▸ **Material for the task**:

--

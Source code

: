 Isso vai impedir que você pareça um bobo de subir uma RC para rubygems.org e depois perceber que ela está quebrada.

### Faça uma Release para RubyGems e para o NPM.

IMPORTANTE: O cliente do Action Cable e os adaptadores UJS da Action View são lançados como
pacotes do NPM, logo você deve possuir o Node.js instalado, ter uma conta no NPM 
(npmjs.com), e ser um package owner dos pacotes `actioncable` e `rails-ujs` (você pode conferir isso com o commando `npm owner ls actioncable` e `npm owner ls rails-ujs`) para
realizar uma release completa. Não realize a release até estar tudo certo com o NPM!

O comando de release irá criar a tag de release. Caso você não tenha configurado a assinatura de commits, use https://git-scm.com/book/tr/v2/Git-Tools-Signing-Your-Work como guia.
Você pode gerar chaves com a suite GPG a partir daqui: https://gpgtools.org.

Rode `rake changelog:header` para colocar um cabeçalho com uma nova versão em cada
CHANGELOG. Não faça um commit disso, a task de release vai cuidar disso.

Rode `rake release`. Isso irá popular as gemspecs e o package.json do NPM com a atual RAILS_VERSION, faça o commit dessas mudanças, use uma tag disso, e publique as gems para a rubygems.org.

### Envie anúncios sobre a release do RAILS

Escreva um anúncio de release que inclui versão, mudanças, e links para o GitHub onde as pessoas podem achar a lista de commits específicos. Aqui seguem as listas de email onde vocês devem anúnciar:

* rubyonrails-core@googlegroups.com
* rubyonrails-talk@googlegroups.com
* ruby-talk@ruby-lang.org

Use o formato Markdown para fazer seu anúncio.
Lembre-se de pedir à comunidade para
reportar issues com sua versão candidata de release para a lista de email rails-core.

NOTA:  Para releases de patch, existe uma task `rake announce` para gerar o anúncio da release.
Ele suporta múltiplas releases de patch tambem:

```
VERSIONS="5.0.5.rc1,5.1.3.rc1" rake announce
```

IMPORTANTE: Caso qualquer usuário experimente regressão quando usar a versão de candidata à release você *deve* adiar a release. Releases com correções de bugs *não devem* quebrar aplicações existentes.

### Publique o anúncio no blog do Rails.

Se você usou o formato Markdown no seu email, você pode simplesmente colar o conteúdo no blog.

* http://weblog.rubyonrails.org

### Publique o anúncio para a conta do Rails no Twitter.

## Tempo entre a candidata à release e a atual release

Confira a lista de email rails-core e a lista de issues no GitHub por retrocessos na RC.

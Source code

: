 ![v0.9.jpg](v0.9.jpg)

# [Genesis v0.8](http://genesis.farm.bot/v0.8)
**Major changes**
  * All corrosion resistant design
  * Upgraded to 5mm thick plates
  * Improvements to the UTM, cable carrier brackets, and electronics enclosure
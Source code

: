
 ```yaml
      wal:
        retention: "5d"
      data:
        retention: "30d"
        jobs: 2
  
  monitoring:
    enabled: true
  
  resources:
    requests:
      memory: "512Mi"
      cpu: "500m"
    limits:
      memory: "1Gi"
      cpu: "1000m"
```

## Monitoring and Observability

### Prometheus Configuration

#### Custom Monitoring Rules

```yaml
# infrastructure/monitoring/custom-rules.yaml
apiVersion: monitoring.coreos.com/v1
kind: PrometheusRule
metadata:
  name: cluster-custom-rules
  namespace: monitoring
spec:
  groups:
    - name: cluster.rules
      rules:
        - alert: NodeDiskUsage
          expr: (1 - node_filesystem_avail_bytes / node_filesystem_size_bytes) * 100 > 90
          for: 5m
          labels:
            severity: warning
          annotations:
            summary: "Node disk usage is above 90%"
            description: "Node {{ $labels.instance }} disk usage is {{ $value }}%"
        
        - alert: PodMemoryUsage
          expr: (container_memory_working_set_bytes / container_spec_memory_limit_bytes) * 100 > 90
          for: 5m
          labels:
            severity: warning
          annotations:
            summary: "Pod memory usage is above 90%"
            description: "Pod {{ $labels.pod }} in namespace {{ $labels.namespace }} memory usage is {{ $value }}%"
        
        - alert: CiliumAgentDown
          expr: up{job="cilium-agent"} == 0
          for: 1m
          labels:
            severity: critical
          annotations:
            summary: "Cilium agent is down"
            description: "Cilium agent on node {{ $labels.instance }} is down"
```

--

▸ **What needs to be done**: Word for word, return each of the entries.

▸ **Output below**:
Source code

: Isso vai impedir que você pareça um bobo de subir uma RC para rubygems.org e depois perceber que ela está quebrada.

### Faça uma Release para RubyGems e para o NPM.

IMPORTANTE: O cliente do Action Cable e os adaptadores UJS da Action View são lançados como
pacotes do NPM, logo você deve possuir o Node.js instalado, ter uma conta no NPM 
(npmjs.com), e ser um package owner dos pacotes `actioncable` e `rails-ujs` (você pode conferir isso com o commando `npm owner ls actioncable` e `npm owner ls rails-ujs`) para
realizar uma release completa. Não realize a release até estar tudo certo com o NPM!

O comando de release irá criar a tag de release. Caso você não tenha configurado a assinatura de commits, use https://git-scm.com/book/tr/v2/Git-Tools-Signing-Your-Work como guia.
Você pode gerar chaves com a suite GPG a partir daqui: https://gpgtools.org.

Rode `rake changelog:header` para colocar um cabeçalho com uma nova versão em cada
CHANGELOG. Não faça um commit disso, a task de release vai cuidar disso.

Rode `rake release`. Isso irá popular as gemspecs e o package.json do NPM com a atual RAILS_VERSION, faça o commit dessas mudanças, use uma tag disso, e publique as gems para a rubygems.org.

### Envie anúncios sobre a release do RAILS

Escreva um anúncio de release que inclui versão, mudanças, e links para o GitHub onde as pessoas podem achar a lista de commits específicos. Aqui seguem as listas de email onde vocês devem anúnciar:

* rubyonrails-core@googlegroups.com
* rubyonrails-talk@googlegroups.com
* ruby-talk@ruby-lang.org

Use o formato Markdown para fazer seu anúncio.
Lembre-se de pedir à comunidade para
reportar issues com sua versão candidata de release para a lista de email rails-core.

NOTA:  Para releases de patch, existe uma task `rake announce` para gerar o anúncio da release.
Ele suporta múltiplas releases de patch tambem:

```
VERSIONS="5.0.5.rc1,5.1.3.rc1" rake announce
```

IMPORTANTE: Caso qualquer usuário experimente regressão quando usar a versão de candidata à release você *deve* adiar a release. Releases com correções de bugs *não devem* quebrar aplicações existentes.

### Publique o anúncio no blog do Rails.

Se você usou o formato Markdown no seu email, você pode simplesmente colar o conteúdo no blog.

* http://weblog.rubyonrails.org

### Publique o anúncio para a conta do Rails no Twitter.

## Tempo entre a candidata à release e a atual release

Confira a lista de email rails-core e a lista de issues no GitHub por retrocessos na RC.

Source code

: ![v0.9.jpg](v0.9.jpg)

# [Genesis v0.8](http://genesis.farm.bot/v0.8)
**Major changes**
  * All corrosion resistant design
  * Upgraded to 5mm thick plates
  * Improvements to the UTM, cable carrier brackets, and electronics enclosure
Source code

:
 ```yaml
      wal:
        retention: "5d"
      data:
        retention: "30d"
        jobs: 2
  
  monitoring:
    enabled: true
  
  resources:
    requests:
      memory: "512Mi"
      cpu: "500m"
    limits:
      memory: "1Gi"
      cpu: "1000m"
```

## Monitoring and Observability

### Prometheus Configuration

#### Custom Monitoring Rules

```yaml
# infrastructure/monitoring/custom-rules.yaml
apiVersion: monitoring.coreos.com/v1
kind: PrometheusRule
metadata:
  name: cluster-custom-rules
  namespace: monitoring
spec:
  groups:
    - name: cluster.rules
      rules:
        - alert: NodeDiskUsage
          expr: (1 - node_filesystem_avail_bytes / node_filesystem_size_bytes) * 100 > 90
          for: 5m
          labels:
            severity: warning
          annotations:
            summary: "Node disk usage is above 90%"
            description: "Node {{ $labels.instance }} disk usage is {{ $value }}%"
        
        - alert: PodMemoryUsage
          expr: (container_memory_working_set_bytes / container_spec_memory_limit_bytes) * 100 > 90
          for: 5m
          labels:
            severity: warning
          annotations:
            summary: "Pod memory usage is above 90%"
            description: "Pod {{ $labels.pod }} in namespace {{ $labels.namespace }} memory usage is {{ $value }}%"
        
        - alert: CiliumAgentDown
          expr: up{job="cilium-agent"} == 0
          for: 1m
          labels:
            severity: critical
          annotations:
            summary: "Cilium agent is down"
            description: "Cilium agent on node {{ $labels.instance }} is down"
```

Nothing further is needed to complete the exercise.